■ **What you need to do**
Search the records for the string "token" and copy every line in which it appears.

■ **Records from a dataset**
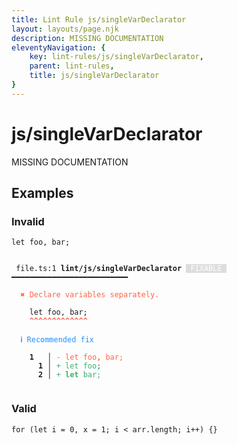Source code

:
 ```yaml
---
title: Lint Rule js/singleVarDeclarator
layout: layouts/page.njk
description: MISSING DOCUMENTATION
eleventyNavigation: {
	key: lint-rules/js/singleVarDeclarator,
	parent: lint-rules,
	title: js/singleVarDeclarator
}
---
```


# js/singleVarDeclarator

MISSING DOCUMENTATION

<!-- EVERYTHING BELOW IS AUTOGENERATED. SEE SCRIPTS FOLDER FOR UPDATE SCRIPTS hash(9e48392d0de133325e9832145ee97b54c7b3c8f4) -->

## Examples
### Invalid
<pre class="language-text"><code class="language-text"><span class="token keyword">let</span> <span class="token variable">foo</span><span class="token punctuation">,</span> <span class="token variable">bar</span><span class="token punctuation">;</span></code></pre>
<pre class="language-text"><code class="language-text">
 <span style="text-decoration-style: dotted;">file.ts:1</span> <strong>lint/js/singleVarDeclarator</strong> <span style="color: white; background-color: #ddd;"> FIXABLE </span> ━━━━━━━━━━━━━━━━━━━━━━━━━━

  <strong><span style="color: Tomato;">✖ </span></strong><span style="color: Tomato;">Declare variables separately.</span>

    <span class="token keyword">let</span> <span class="token variable">foo</span><span class="token punctuation">,</span> <span class="token variable">bar</span><span class="token punctuation">;</span>
    <span style="color: Tomato;"><strong>^</strong></span><span style="color: Tomato;"><strong>^</strong></span><span style="color: Tomato;"><strong>^</strong></span><span style="color: Tomato;"><strong>^</strong></span><span style="color: Tomato;"><strong>^</strong></span><span style="color: Tomato;"><strong>^</strong></span><span style="color: Tomato;"><strong>^</strong></span><span style="color: Tomato;"><strong>^</strong></span><span style="color: Tomato;"><strong>^</strong></span><span style="color: Tomato;"><strong>^</strong></span><span style="color: Tomato;"><strong>^</strong></span><span style="color: Tomato;"><strong>^</strong></span><span style="color: Tomato;"><strong>^</strong></span>

  <strong><span style="color: DodgerBlue;">ℹ </span></strong><span style="color: DodgerBlue;">Recommended fix</span>

  <strong>  </strong><strong>1</strong><strong> </strong><strong> </strong><strong> │ </strong><span style="color: Tomato;">-</span> <span style="color: Tomato;">let foo</span><span style="color: Tomato;"><strong>,</strong></span><span style="color: Tomato;"> bar;</span>
  <strong>  </strong><strong> </strong><strong> </strong><strong>1</strong><strong> │ </strong><span style="color: MediumSeaGreen;">+</span> <span style="color: MediumSeaGreen;">let foo</span><span style="color: MediumSeaGreen;"><strong>;</strong></span>
  <strong>  </strong><strong> </strong><strong> </strong><strong>2</strong><strong> │ </strong><span style="color: MediumSeaGreen;">+</span> <span style="color: MediumSeaGreen;"><strong>let</strong></span><span style="color: MediumSeaGreen;"> bar;</span>

</code></pre>
### Valid
<pre class="language-text"><code class="language-text"><span class="token keyword">for</span> <span class="token punctuation">(</span><span class="token keyword">let</span> <span class="token variable">i</span> <span class="token operator">=</span> <span class="token number">0</span><span class="token punctuation">,</span> <span class="token variable">x</span> <span class="token operator">=</span> <span class="token number">1</span><span class="token punctuation">;</span> <span class="token variable">i</span> <span class="token operator">&lt;</span> <span class="token variable">arr</span><span class="token punctuation">.</span><span class="token variable">length</span><span class="token punctuation">;</span> <span class="token variable">i</span><span class="token operator">++</span><span class="token punctuation">)</span> <span class="token punctuation">{</span><span class="token punctuation">}</span></code></pre>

■ **Answer to this problem**
<pre class="language-text"><code class="language-text"><span class="token keyword">let</span> <span class="token variable">foo</span><span class="token punctuation">,</span> <span class="token variable">bar</span><span class="token punctuation">;</span></code></pre>
    <span class="token keyword">let</span> <span class="token variable">foo</span><span class="token punctuation">,</span> <span class="token variable">bar</span><span class="token punctuation">;</span>
<pre class="language-text"><code class="language-text"><span class="token keyword">for</span> <span class="token punctuation">(</span><span class="token keyword">let</span> <span class="token variable">i</span> <span class="token operator">=</span> <span class="token number">0</span><span class="token punctuation">,</span> <span class="token variable">x</span> <span class="token operator">=</span> <span class="token number">1</span><span class="token punctuation">;</span> <span class="token variable">i</span> <span class="token operator">&lt;</span> <span class="token variable">arr</span><span class="token punctuation">.</span><span class="token variable">length</span><span class="token punctuation">;</span> <span class="token variable">i</span><span class="token operator">++</span><span class="token punctuation">)</span> <span class="token punctuation">{</span><span class="token punctuation">}</span></code></pre>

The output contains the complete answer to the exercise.